TITLE:
Education to Theatricality and the Human Relationship: The Creative Movement
AUTHORS:
Gaetano Oliva
KEYWORDS:
Education to Theatricality, Laboratory, Expressive Arts, Creative Movement and Neurosciences, Communicate with the Body
JOURNAL NAME:
Creative Education,
Vol.10 No.10,
October
14,
2019
ABSTRACT:
Education to Theatricality is an art that develops the human thought
through both the performative, expressive
and literary arts and the human sciences—in
particular pedagogy, psychology, sociology, philosophy, and anthropology.
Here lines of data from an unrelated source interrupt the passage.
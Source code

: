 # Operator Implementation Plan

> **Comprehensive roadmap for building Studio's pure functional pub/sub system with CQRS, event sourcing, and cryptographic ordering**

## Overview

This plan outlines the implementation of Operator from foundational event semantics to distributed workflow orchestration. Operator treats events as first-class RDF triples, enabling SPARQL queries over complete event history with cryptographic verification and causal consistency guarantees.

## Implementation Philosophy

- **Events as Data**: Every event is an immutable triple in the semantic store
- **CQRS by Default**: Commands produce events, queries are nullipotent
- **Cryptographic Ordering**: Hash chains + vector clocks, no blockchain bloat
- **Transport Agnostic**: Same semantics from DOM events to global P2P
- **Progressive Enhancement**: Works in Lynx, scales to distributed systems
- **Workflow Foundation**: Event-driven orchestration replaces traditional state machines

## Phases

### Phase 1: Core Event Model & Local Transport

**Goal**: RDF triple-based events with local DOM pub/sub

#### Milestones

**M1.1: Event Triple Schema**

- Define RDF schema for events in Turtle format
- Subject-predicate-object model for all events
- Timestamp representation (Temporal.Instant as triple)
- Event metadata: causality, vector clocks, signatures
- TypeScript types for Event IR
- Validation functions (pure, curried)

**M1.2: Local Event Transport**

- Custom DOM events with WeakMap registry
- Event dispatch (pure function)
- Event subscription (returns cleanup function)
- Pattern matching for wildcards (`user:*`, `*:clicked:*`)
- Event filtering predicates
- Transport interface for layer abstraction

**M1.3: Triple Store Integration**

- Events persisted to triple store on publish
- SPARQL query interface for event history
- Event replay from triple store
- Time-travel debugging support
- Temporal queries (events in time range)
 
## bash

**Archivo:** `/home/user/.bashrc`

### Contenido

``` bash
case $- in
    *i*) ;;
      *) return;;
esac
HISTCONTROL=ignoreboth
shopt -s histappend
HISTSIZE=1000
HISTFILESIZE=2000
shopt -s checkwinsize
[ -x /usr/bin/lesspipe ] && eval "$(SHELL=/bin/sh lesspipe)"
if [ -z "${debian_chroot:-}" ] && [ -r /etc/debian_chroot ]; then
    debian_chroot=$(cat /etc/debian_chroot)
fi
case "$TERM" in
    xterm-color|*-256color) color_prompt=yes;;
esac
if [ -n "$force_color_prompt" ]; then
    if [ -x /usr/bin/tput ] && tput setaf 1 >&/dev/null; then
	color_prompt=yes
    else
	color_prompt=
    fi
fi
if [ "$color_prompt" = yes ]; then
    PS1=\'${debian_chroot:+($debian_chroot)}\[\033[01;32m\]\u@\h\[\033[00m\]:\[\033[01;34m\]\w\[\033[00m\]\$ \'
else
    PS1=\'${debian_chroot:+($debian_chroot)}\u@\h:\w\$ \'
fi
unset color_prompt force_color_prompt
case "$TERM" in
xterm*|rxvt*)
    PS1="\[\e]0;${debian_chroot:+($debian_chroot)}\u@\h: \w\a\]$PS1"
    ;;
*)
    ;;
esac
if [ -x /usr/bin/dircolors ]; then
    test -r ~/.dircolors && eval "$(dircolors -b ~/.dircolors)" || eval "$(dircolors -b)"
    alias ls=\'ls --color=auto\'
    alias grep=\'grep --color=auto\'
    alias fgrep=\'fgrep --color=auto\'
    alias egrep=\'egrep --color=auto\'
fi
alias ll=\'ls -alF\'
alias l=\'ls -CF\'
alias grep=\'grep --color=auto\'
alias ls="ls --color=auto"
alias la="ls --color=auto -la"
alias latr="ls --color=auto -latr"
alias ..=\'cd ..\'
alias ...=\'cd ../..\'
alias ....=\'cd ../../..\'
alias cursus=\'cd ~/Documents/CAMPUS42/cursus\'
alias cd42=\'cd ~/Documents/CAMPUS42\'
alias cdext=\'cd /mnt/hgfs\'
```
Education for Theatricality aims to educate people through the expressive arts,
and at the same time to educate them to the expressive arts by developing the
personal creativity and expressiveness of every person. The article
investigates the relationship between creative movement and body language for
the development of the person’s relationship and communication skills. The
study presents both a theoretical and a small practical reflection; the
approach of the present work bases its scientific considerations in the field
of Education to Theatricality. The process of knowing oneself and developing
relational skills takes place in the expressive laboratory. In this physical
and mental space, the person acts with his body; first of all, it reappropriates or
discovers its own natural condition (or pre-expressive). Subsequently, he develops his
language and his creativity. Furthermore, the body is a place of emotions;
learning to control gestures, movements, voice, facial expression (all the
physical elements with which we come into contact with others) means to become
extremely competent in terms of communication. This belief is
corroborated by recent neuroscience studies; in fact, they are
investigating the correspondence between body action and brain response. When
one person observes the movement of another, the same neurons of the person who
is moving are activated in his brain; this process occurs even if the observer
does not actually physically perform the movement. Within this perspective, the laboratory of
expressive arts can really be a useful tool not only to promote artistry but
also and above all to build a new educational and didactic methodology to
develop “the human relationship”. The means and instrument of this methodology
are the bodies; a real body, daily, normal. The body that everyone has and that
can become the means for a new humanism.